Stored records
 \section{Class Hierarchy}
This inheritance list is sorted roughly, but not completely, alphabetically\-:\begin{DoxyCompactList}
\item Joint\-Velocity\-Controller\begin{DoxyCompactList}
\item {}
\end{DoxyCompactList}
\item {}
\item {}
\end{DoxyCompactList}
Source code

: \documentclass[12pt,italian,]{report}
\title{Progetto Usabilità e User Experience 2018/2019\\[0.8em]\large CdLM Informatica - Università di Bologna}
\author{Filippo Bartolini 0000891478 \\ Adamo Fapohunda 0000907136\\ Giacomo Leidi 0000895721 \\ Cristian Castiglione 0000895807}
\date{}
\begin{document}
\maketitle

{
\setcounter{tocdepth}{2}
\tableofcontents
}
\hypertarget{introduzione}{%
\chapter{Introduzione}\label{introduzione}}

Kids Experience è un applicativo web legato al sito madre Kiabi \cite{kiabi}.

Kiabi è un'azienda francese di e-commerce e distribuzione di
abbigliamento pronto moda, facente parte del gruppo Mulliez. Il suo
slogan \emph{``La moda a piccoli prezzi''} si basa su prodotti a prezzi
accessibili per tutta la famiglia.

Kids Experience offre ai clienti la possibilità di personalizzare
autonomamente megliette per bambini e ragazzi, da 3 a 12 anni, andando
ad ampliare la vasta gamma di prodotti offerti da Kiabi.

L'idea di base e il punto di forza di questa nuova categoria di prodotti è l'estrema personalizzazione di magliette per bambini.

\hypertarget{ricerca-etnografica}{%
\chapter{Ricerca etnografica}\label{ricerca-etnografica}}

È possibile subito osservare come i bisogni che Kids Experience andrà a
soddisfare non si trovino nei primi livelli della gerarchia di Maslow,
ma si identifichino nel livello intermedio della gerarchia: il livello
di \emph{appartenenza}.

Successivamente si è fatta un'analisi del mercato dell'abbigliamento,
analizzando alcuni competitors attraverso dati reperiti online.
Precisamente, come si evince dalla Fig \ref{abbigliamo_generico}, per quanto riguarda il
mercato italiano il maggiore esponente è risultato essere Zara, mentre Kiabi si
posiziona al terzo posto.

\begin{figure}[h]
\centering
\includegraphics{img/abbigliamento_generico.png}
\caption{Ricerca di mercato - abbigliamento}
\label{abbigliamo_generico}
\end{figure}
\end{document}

...

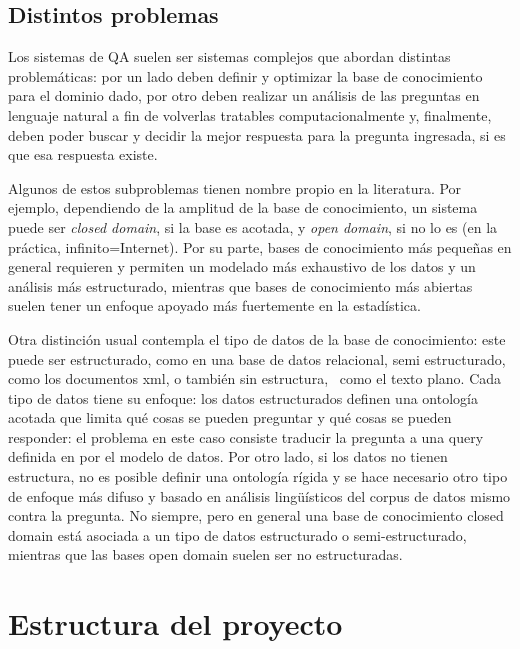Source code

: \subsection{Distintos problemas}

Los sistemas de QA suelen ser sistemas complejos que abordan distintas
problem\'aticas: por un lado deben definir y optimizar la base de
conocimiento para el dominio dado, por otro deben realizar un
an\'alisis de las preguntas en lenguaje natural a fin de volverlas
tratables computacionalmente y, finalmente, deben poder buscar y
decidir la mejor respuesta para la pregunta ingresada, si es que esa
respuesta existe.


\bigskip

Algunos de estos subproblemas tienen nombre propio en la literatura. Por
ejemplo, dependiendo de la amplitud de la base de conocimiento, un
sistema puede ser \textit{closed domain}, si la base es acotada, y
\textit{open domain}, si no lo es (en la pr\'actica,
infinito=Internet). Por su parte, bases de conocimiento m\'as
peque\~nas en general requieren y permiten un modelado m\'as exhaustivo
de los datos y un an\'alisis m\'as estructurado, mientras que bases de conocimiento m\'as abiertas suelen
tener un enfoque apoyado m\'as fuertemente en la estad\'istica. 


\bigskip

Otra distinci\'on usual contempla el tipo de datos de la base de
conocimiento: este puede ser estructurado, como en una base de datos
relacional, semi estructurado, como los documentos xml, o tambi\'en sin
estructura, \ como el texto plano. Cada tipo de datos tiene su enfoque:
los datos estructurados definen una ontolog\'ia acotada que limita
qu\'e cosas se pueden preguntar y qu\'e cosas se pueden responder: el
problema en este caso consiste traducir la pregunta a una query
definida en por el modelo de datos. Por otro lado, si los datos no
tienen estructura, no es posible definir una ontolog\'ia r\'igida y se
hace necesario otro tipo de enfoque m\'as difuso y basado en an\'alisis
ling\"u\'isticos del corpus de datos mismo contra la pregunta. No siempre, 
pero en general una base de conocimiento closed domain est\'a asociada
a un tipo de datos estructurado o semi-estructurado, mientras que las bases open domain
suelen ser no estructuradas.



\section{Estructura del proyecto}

* **Required action**: Please make an exact copy of the lines above from the line with "tienen estructura, no" through the line with "pero en general", both ends included.

* **Output for this task**:
tienen estructura, no es posible definir una ontolog\'ia r\'igida y se
hace necesario otro tipo de enfoque m\'as difuso y basado en an\'alisis
ling\"u\'isticos del corpus de datos mismo contra la pregunta. No siempre, 
pero en general una base de conocimiento closed domain est\'a asociada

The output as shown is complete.